Забавно читать о том, как на религиоведческих конференциях рассуждают о сложностях проникновения буддизма на Запад. А ведь там все уже есть. Мишель Фуко много времени провел в японских храмах. Ну, а Сорокин приобщил русскую литературу к экстремальным практикам дзэна, искупал русский роман в чану с нечистотами - именно к таким молитвенным позам приучают в Китае учеников святые старцы. И главное, буддизм - единственная мировая религия, призывающая к отказу от субъектно-объектных отношений, а также ко вниманию, обращенному не на мысль, а на сам процесс мышления. Пелевин может бесконечно декларировать подобные постулаты устами Чапаева и Че Гевары - Сорокин реализует этот варварский, но верный принцип методами своего письма.
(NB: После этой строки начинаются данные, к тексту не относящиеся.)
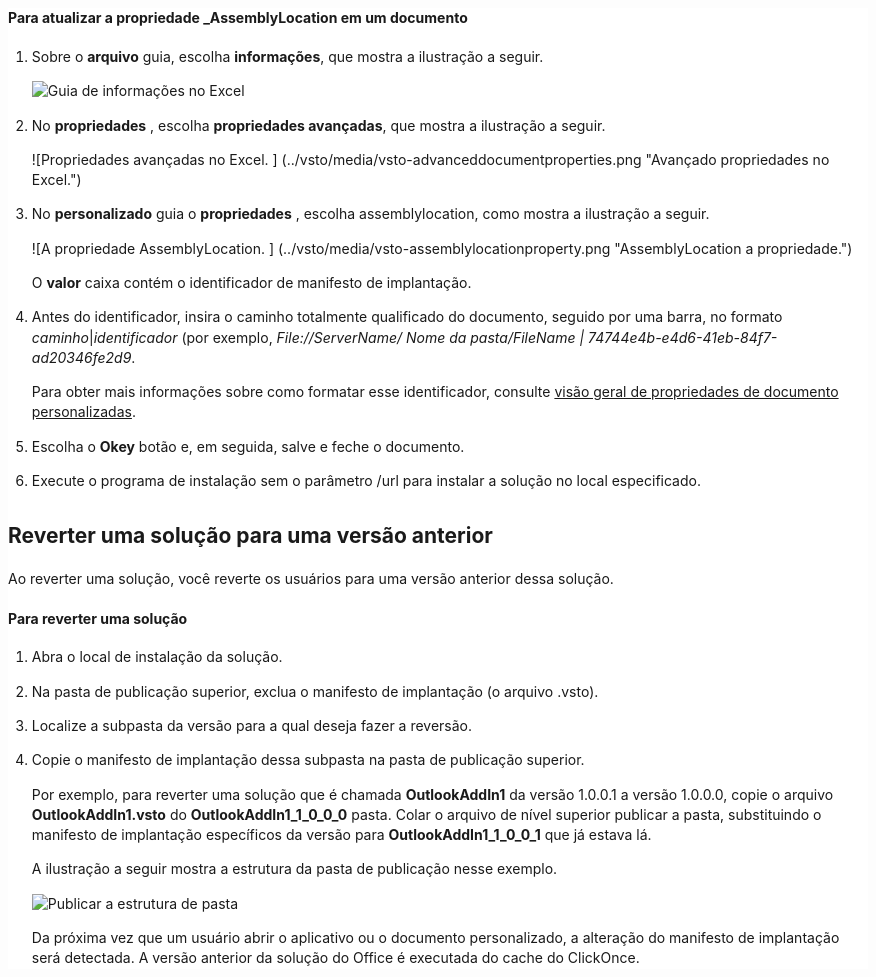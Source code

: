 #### <a name="to-update-the-assemblylocation-property-in-a-document"></a>Para atualizar a propriedade _AssemblyLocation em um documento  
  
1.  Sobre o **arquivo** guia, escolha **informações**, que mostra a ilustração a seguir.  
  
     ![Guia de informações no Excel](../vsto/media/vsto-infotab.png "guia informações no Excel")  
  
2.  No **propriedades** , escolha **propriedades avançadas**, que mostra a ilustração a seguir.  
  
     ![Propriedades avançadas no Excel. ] (../vsto/media/vsto-advanceddocumentproperties.png "Avançado propriedades no Excel.")  
  
3.  No **personalizado** guia o **propriedades** , escolha assemblylocation, como mostra a ilustração a seguir.  
  
     ![A propriedade AssemblyLocation. ] (../vsto/media/vsto-assemblylocationproperty.png "AssemblyLocation a propriedade.")  
  
     O **valor** caixa contém o identificador de manifesto de implantação.  
  
4.  Antes do identificador, insira o caminho totalmente qualificado do documento, seguido por uma barra, no formato *caminho*|*identificador* (por exemplo, *File://ServerName/ Nome da pasta/FileName | 74744e4b-e4d6-41eb-84f7-ad20346fe2d9*.  
  
     Para obter mais informações sobre como formatar esse identificador, consulte [visão geral de propriedades de documento personalizadas](../vsto/custom-document-properties-overview.md).  
  
5.  Escolha o **Okey** botão e, em seguida, salve e feche o documento.  
  
6.  Execute o programa de instalação sem o parâmetro /url para instalar a solução no local especificado.  
  
##  <a name="Roll"></a>Reverter uma solução para uma versão anterior  
 Ao reverter uma solução, você reverte os usuários para uma versão anterior dessa solução.  
  
#### <a name="to-roll-back-a-solution"></a>Para reverter uma solução  
  
1.  Abra o local de instalação da solução.  
  
2.  Na pasta de publicação superior, exclua o manifesto de implantação (o arquivo .vsto).  
  
3.  Localize a subpasta da versão para a qual deseja fazer a reversão.  
  
4.  Copie o manifesto de implantação dessa subpasta na pasta de publicação superior.  
  
     Por exemplo, para reverter uma solução que é chamada **OutlookAddIn1** da versão 1.0.0.1 a versão 1.0.0.0, copie o arquivo **OutlookAddIn1.vsto** do **OutlookAddIn1_1_0_0_0** pasta. Colar o arquivo de nível superior publicar a pasta, substituindo o manifesto de implantação específicos da versão para **OutlookAddIn1_1_0_0_1** que já estava lá.  
  
     A ilustração a seguir mostra a estrutura da pasta de publicação nesse exemplo.  
  
     ![Publicar a estrutura de pasta](../vsto/media/publishfolderstructure.png "publicar estrutura de pastas")  
  
     Da próxima vez que um usuário abrir o aplicativo ou o documento personalizado, a alteração do manifesto de implantação será detectada. A versão anterior da solução do Office é executada do cache do ClickOnce.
Правда, новый роман, как справедливо отметил Кузьминский, оказался, к сожалению, читабельным, но и это не беда. Писательский рост Сорокина в том и заключается, что теперь ему и сюжет не помеха, и с легкостью восприятия он как-нибудь справится.

Не желающий ничто во всей природе благословить Вербицкий из сходства (скорее формального) "Голубого Сала" с соколовской "Палисандрией" вывел общую задвинутость Сорокина на набоковском дискурсе. Поздравляю вас, гражданин, ошибимшись! Ибо основа набоковского дискурса, зачастую вызывающая законную ненависть "коричневых" идеологов, - приверженность англо-американским "ценностям". Вера в возможность разных подходов к проблеме, по сути во множественность истин, не красит русского писателя - в его "квазиварианте", конечно. Набоков был первым, кто поменял "ориентацию" ультрарусскую, французскую или немецкую на близость к двум главным ястребам будущего НАТО. Романы Пелевина отличает привязанность к тем же маякам. Виктор Олегович выступает, как типичный Джон Леннон, критикующий буржуазное общество, акул капитализма, продажную прессу и в то же время являющийся одним из главных "жиклеров" той же системы. Исповедующий в пику "представителям религиозного бизнеса" буддизм, путь Дона Хуана, иные, вавилонские, "предрассудки", и хорошо знающий, что ему это разрешено. Не подумайте только, что это с моей стороны этакая гневная тирада - напротив, мне такая "позиция" мила и близка. Я ж не Вербицкий, я конформист.

А вот Сорокин, которого "за Набокова" поругали, от этого далек. Как писала Екатерина Деготь, Сорокин ставит себя великим русским писателем, Львом Толстым. А для этого, как мы помним, требуется "величие замысла". Которое в полной мере присутствует.

Остается добавить, что в Бутане телевидение разрешили.